Is univariate analysis a must before binary logistic regression

#1
Could I enter all my independent variables directly for a binary logistic regression

OR
is it necessary that I should run a one way anova for each of the independent variables first and select only the significant ones for the binary logistic regression with the dependant variable

Please help
 

Mean Joe

TS Contributor
#2
You don't need to do univariate analysis first.

One thing to note is that even if a variable is not significant in univariate analysis, it may still have a place in a logistic regression.

is it necessary that I should run a one way anova for each of the independent variables first and select only the significant ones for the binary logistic regression with the dependant variable
FYI there are issues with throwing in all the significant ones.

Just be reasonable in how many variables you put into your regression.
 
#5
You don't need to do univariate analysis first.

One thing to note is that even if a variable is not significant in univariate analysis, it may still have a place in a logistic regression.



FYI there are issues with throwing in all the significant ones.

Just be reasonable in how many variables you put into your regression.
What would be the maximum number of variables that we could put in the regression. My study has eight variables
 

gianmarco

TS Contributor
#6
You don't need to do univariate analysis first.

One thing to note is that even if a variable is not significant in univariate analysis, it may still have a place in a logistic regression.

I agree with you. Yet, I am struck by the quantity of academic works (e.g., PhD dissertations) in which the inclusion of predictors into regression (either, linear, logistic, ect) is based on the univariate analysis on each single predictor against the DV. I have seen this, for example, in more than a couple of PhD dissertations from a famous University in Europe.

Gm
 

gianmarco

TS Contributor
#7
In my logistic regression modelling, I have followed this:

Peduzzi et al, "A simulation study of the number of events per variable in logistic regression analysis" (https://www.ncbi.nlm.nih.gov/pubmed/8970487)

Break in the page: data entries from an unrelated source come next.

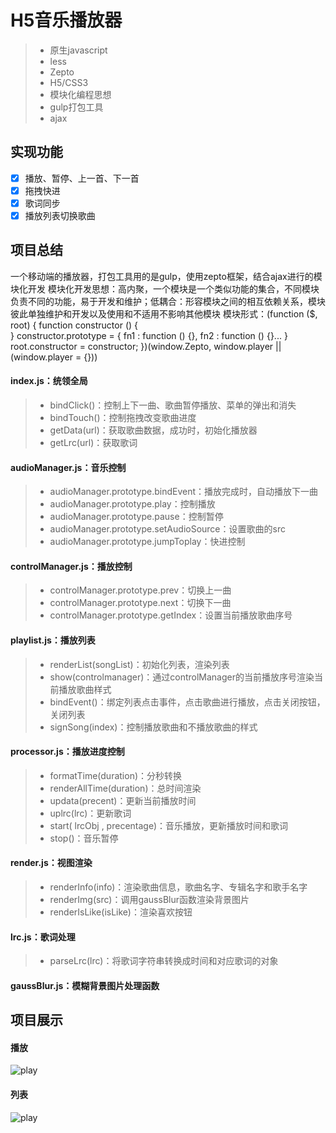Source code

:# H5音乐播放器
> * 原生javascript 
> * less
> * Zepto
> * H5/CSS3
> * 模块化编程思想
> * gulp打包工具
> * ajax
## 实现功能
- [x] 播放、暂停、上一首、下一首
- [x] 拖拽快进
- [x] 歌词同步
- [x] 播放列表切换歌曲
## 项目总结
一个移动端的播放器，打包工具用的是gulp，使用zepto框架，结合ajax进行的模块化开发
模块化开发思想：高内聚，一个模块是一个类似功能的集合，不同模块负责不同的功能，易于开发和维护；低耦合：形容模块之间的相互依赖关系，模块彼此单独维护和开发以及使用和不适用不影响其他模块
模块形式：(function ($, root) {
             function constructor () {             
             }
             constructor.prototype = { 
              fn1 : function () {},
              fn2 : function () {}...
             }
             root.constructor = constructor;
         })(window.Zepto, window.player || (window.player = {}))
#### index.js：统领全局
> * bindClick()：控制上下一曲、歌曲暂停播放、菜单的弹出和消失
> * bindTouch()：控制拖拽改变歌曲进度
> * getData(url)：获取歌曲数据，成功时，初始化播放器
> * getLrc(url)：获取歌词
#### audioManager.js：音乐控制
> * audioManager.prototype.bindEvent：播放完成时，自动播放下一曲
> * audioManager.prototype.play：控制播放
> * audioManager.prototype.pause：控制暂停
> * audioManager.prototype.setAudioSource：设置歌曲的src
> * audioManager.prototype.jumpToplay：快进控制
#### controlManager.js：播放控制
> * controlManager.prototype.prev：切换上一曲
> * controlManager.prototype.next：切换下一曲
> * controlManager.prototype.getIndex：设置当前播放歌曲序号
#### playlist.js：播放列表
> * renderList(songList)：初始化列表，渲染列表
> * show(controlmanager)：通过controlManager的当前播放序号渲染当前播放歌曲样式
> * bindEvent()：绑定列表点击事件，点击歌曲进行播放，点击关闭按钮，关闭列表
> * signSong(index)：控制播放歌曲和不播放歌曲的样式
#### processor.js：播放进度控制
> * formatTime(duration)：分秒转换
> * renderAllTime(duration)：总时间渲染
> * updata(precent)：更新当前播放时间
> * uplrc(lrc)：更新歌词
> * start( lrcObj , precentage)：音乐播放，更新播放时间和歌词
> * stop()：音乐暂停
#### render.js：视图渲染
> * renderInfo(info)：渲染歌曲信息，歌曲名字、专辑名字和歌手名字
> * renderImg(src)：调用gaussBlur函数渲染背景图片
> * renderIsLike(isLike)：渲染喜欢按钮
#### lrc.js：歌词处理
> * parseLrc(lrc)：将歌词字符串转换成时间和对应歌词的对象
#### gaussBlur.js：模糊背景图片处理函数
## 项目展示
#### 播放
![play](https://github.com/Seventysevendays/H5-Music-Player/tree/master/captures/front.png)
#### 列表
![play](https://github.com/Seventysevendays/H5-Music-Player/tree/master/captures/list.png)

The minumum number of observations should be:
N = 10 k / p
where p be the smallest of the proportions of negative or positive cases, and k the number of covariates
 

hlsmith

Omega Contributor
#8
I think the unvariate analysis component may get propagated due to two reasons:

-historically before big computing, it was probablyly easier to run a bunch of uni's then multiple regression;

-experimental studies will check covariate balance between the two treatment groups, I bet many believe this is a form of doing a bunch of uni's, which it is actually something different.
 
#9
Has this univariate first come as a part of purposeful selection of variables from a whole lot of variables. But I saw in one tutorial that they use p <0.25 to select those variables from univariate for multivariate. So out of my eight variables with a sample of 310 should I do this purposeful selection and can I use p value of less than 0.25 or should I enter all variables?